BEGIN DATA TO EXAMINE

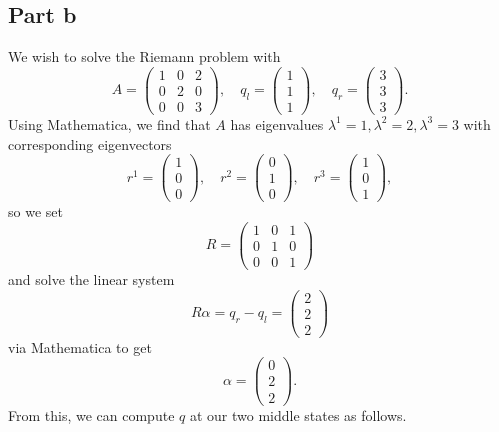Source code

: \documentclass{article}
\begin{document}
\subsection{Part b}
We wish to solve the Riemann problem with 
\[
A=\begin{pmatrix}
	1&0&2\\0&2&0\\0&0&3
\end{pmatrix},\quad q_l=\begin{pmatrix}
	1\\1\\1
\end{pmatrix},\quad q_r=\begin{pmatrix}
	3\\3\\3
\end{pmatrix}.
\]
Using Mathematica, we find that $A$ has eigenvalues $\lambda^1=1,\lambda^2=2,\lambda^3=3$ with corresponding eigenvectors
\[
r^1=\begin{pmatrix}
	1\\0\\0
\end{pmatrix},\quad r^2=\begin{pmatrix}
	0\\1\\0
\end{pmatrix},\quad r^3=\begin{pmatrix}
	1\\0\\1
\end{pmatrix},
\]
so we set
\[
R=\begin{pmatrix}
	1&0&1\\
	0&1&0\\
	0&0&1
\end{pmatrix}
\]
and solve the linear system 
\[
R\alpha=q_r-q_l=\begin{pmatrix}
	2\\2\\2
\end{pmatrix}
\]
via Mathematica to get
\[
\alpha=\begin{pmatrix}
	0\\2\\2
\end{pmatrix}.
\]
From this, we can compute $q$ at our two middle states as follows.
\end{document}
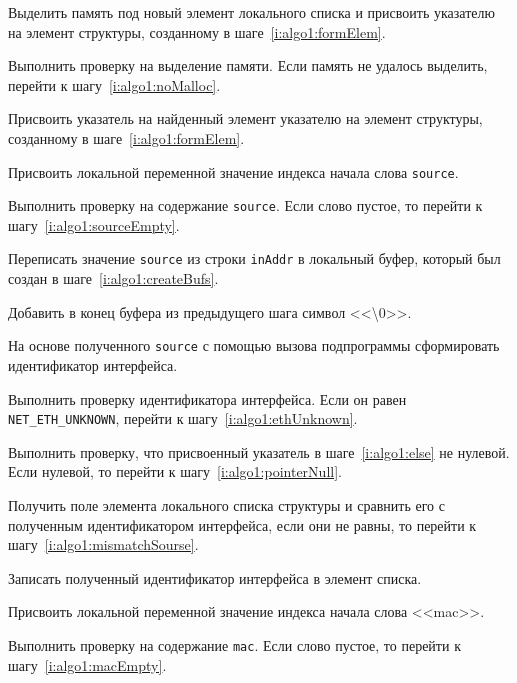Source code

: \begin{enumerate_step}
    \item \label{i:algo1:malloc} Выделить память под новый элемент локального списка и присвоить указателю на элемент структуры, созданному в шаге~\ref{i:algo1:formElem}.
    \item Выполнить проверку на выделение памяти. Если память не удалось выделить, перейти к шагу~\ref{i:algo1:noMalloc}.
    \item \label{i:algo1:else} Присвоить указатель на найденный элемент указателю на элемент структуры, созданному в шаге~\ref{i:algo1:formElem}.

    \item Присвоить локальной переменной значение индекса начала слова \lstinline{source}.
    \item Выполнить проверку на содержание \lstinline{source}. Если слово пустое, то перейти к шагу~\ref{i:algo1:sourceEmpty}.
    \item Переписать значение \lstinline{source} из строки \lstinline{inAddr} в локальный буфер, который был создан в шаге~\ref{i:algo1:createBufs}.
    \item Добавить в конец буфера из предыдущего шага символ <<\textbackslash 0>>.
    \item На основе полученного \lstinline{source} с помощью вызова подпрограммы сформировать идентификатор интерфейса.
    \item Выполнить проверку идентификатора интерфейса. Если он равен \lstinline{NET_ETH_UNKNOWN},
    перейти к шагу~\ref{i:algo1:ethUnknown}.
    \item Выполнить проверку, что присвоенный указатель в шаге~\ref{i:algo1:else} не нулевой. Если нулевой, то перейти к шагу~\ref{i:algo1:pointerNull}.
    \item Получить поле элемента локального списка структуры и сравнить его с полученным идентификатором интерфейса, если они не равны, то перейти к шагу~\ref{i:algo1:mismatchSourse}.
    \item \label{i:algo1:pointerNull} Записать полученный идентификатор интерфейса в элемент списка.

    \item Присвоить локальной переменной значение индекса начала слова <<mac>>.
    \item Выполнить проверку на содержание \lstinline{mac}. Если слово пустое, то перейти к шагу~\ref{i:algo1:macEmpty}.


\end{enumerate_step}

END DATA TO EXAMINE

DIRECTIONS FOR THIS TASK: Your answer should consist of every line from the entries that holds "локального".

EXERCISE ANSWER:
    \item \label{i:algo1:malloc} Выделить память под новый элемент локального списка и присвоить указателю на элемент структуры, созданному в шаге~\ref{i:algo1:formElem}.
    \item Получить поле элемента локального списка структуры и сравнить его с полученным идентификатором интерфейса, если они не равны, то перейти к шагу~\ref{i:algo1:mismatchSourse}.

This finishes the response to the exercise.